Your repo is already organized like a real, reproducible data project:

  • index.qmd and chapter .qmd files define the book content
  • data/ contains datasets used by the lessons
  • figures/ stores saved plots created during rendering
  • cdi_viz/ contains reusable plotting and saving utilities
  • scripts/bash/ contains build and setup helpers
  • docs/ contains the rendered website (GitHub Pages output)

How to Rebuild Anytime

From the project root:

#| label: 06x1-build-book
bash scripts/bash/build.sh

After rendering, open the site:

#| label: 06x1-open-site-mac
open docs/index.html

If you are editing chapters and want live reload, you can use quarto preview. For a quick verification after a build, opening docs/index.html is usually sufficient.


What This Track Did Not Cover

This Foundations Track focused on the core workflow. It did not yet cover:

  • Feature engineering and transformation design
  • Train/test splitting and evaluation discipline
  • Supervised learning (classification and regression)
  • Model tuning, validation strategies, and leakage avoidance
  • End-to-end project packaging and deployment workflows

Those topics belong to the extended track.


Next Steps

Solidify your practice

Choose a new dataset (for example: housing, health, finance) and repeat Lessons 02–06.
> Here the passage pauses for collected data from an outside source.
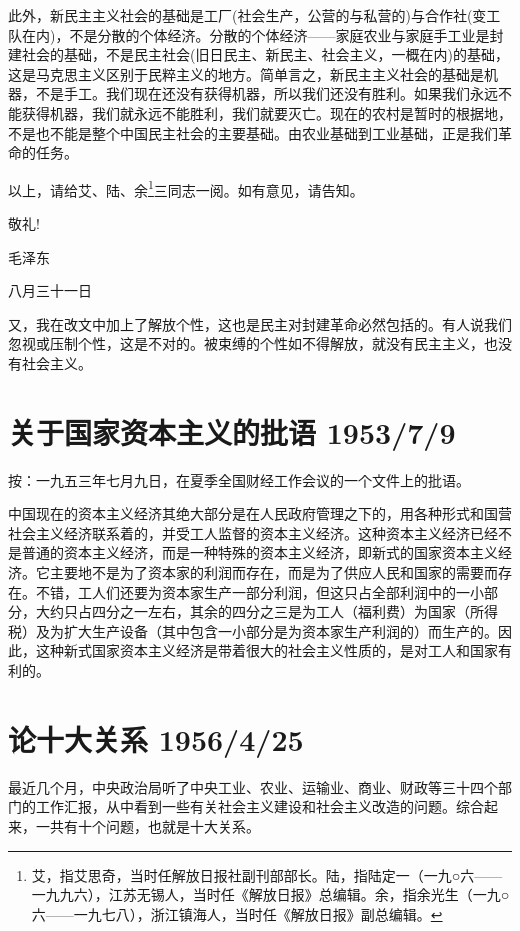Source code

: \documentclass[UTF8, 12pt, a4paper]{ctexrep}
\begin{document}
此外，新民主主义社会的基础是工厂(社会生产，公营的与私营的)与合作社(变工队在内)，不是分散的个体经济。分散的个体经济——家庭农业与家庭手工业是封建社会的基础，不是民主社会(旧日民主、新民主、社会主义，一概在内)的基础，这是马克思主义区别于民粹主义的地方。简单言之，新民主主义社会的基础是机器，不是手工。我们现在还没有获得机器，所以我们还没有胜利。如果我们永远不能获得机器，我们就永远不能胜利，我们就要灭亡。现在的农村是暂时的根据地，不是也不能是整个中国民主社会的主要基础。由农业基础到工业基础，正是我们革命的任务。

以上，请给艾、陆、余\footnote{艾，指艾思奇，当时任解放日报社副刊部部长。陆，指陆定一（一九○六——一九九六），江苏无锡人，当时任《解放日报》总编辑。余，指余光生（一九○六——一九七八），浙江镇海人，当时任《解放日报》副总编辑。}三同志一阅。如有意见，请告知。

敬礼!

毛泽东

八月三十一日

又，我在改文中加上了解放个性，这也是民主对封建革命必然包括的。有人说我们忽视或压制个性，这是不对的。被束缚的个性如不得解放，就没有民主主义，也没有社会主义。

\section{关于国家资本主义的批语 1953/7/9}

按：一九五三年七月九日，在夏季全国财经工作会议的一个文件上的批语。

中国现在的资本主义经济其绝大部分是在人民政府管理之下的，用各种形式和国营社会主义经济联系着的，并受工人监督的资本主义经济。这种资本主义经济已经不是普通的资本主义经济，而是一种特殊的资本主义经济，即新式的国家资本主义经济。它主要地不是为了资本家的利润而存在，而是为了供应人民和国家的需要而存在。不错，工人们还要为资本家生产一部分利润，但这只占全部利润中的一小部分，大约只占四分之一左右，其余的四分之三是为工人（福利费）为国家（所得税）及为扩大生产设备（其中包含一小部分是为资本家生产利润的）而生产的。因此，这种新式国家资本主义经济是带着很大的社会主义性质的，是对工人和国家有利的。

\section{论十大关系 1956/4/25}

最近几个月，中央政治局听了中央工业、农业、运输业、商业、财政等三十四个部门的工作汇报，从中看到一些有关社会主义建设和社会主义改造的问题。综合起来，一共有十个问题，也就是十大关系。
\end{document}

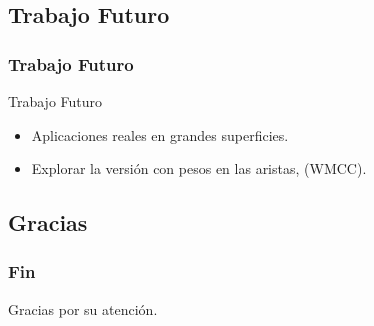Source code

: \subsection{Trabajo Futuro}
\begin{frame} \frametitle{Trabajo Futuro}
\begin{block} {Trabajo Futuro}
 	 \begin{itemize}
 	 	\item Aplicaciones reales en grandes superficies.
 	 	\item Explorar la versión con pesos en las aristas, (WMCC).
 	 \end{itemize}  
 \end{block} 	   
\end{frame}

\subsection{Gracias}
\begin{frame} \frametitle{Fin}
\begin{huge}
Gracias por su atención.
\end{huge}

\end{frame}

%    
%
Improve readability and reproducibility

Adopt a consistent style: - clear variable names - small, named code chunks - explicit validation checks before saving outputs

Continue into the extended track

If you want to move from foundations to applied projects, the extended track continues with:

  • deeper exploratory analysis
  • feature engineering
  • machine learning workflows
  • model evaluation and interpretation
  • end-to-end project structure and deployment

Summary

You now have a complete foundation workflow and a reproducible Quarto project that you can reuse for future datasets and future guides.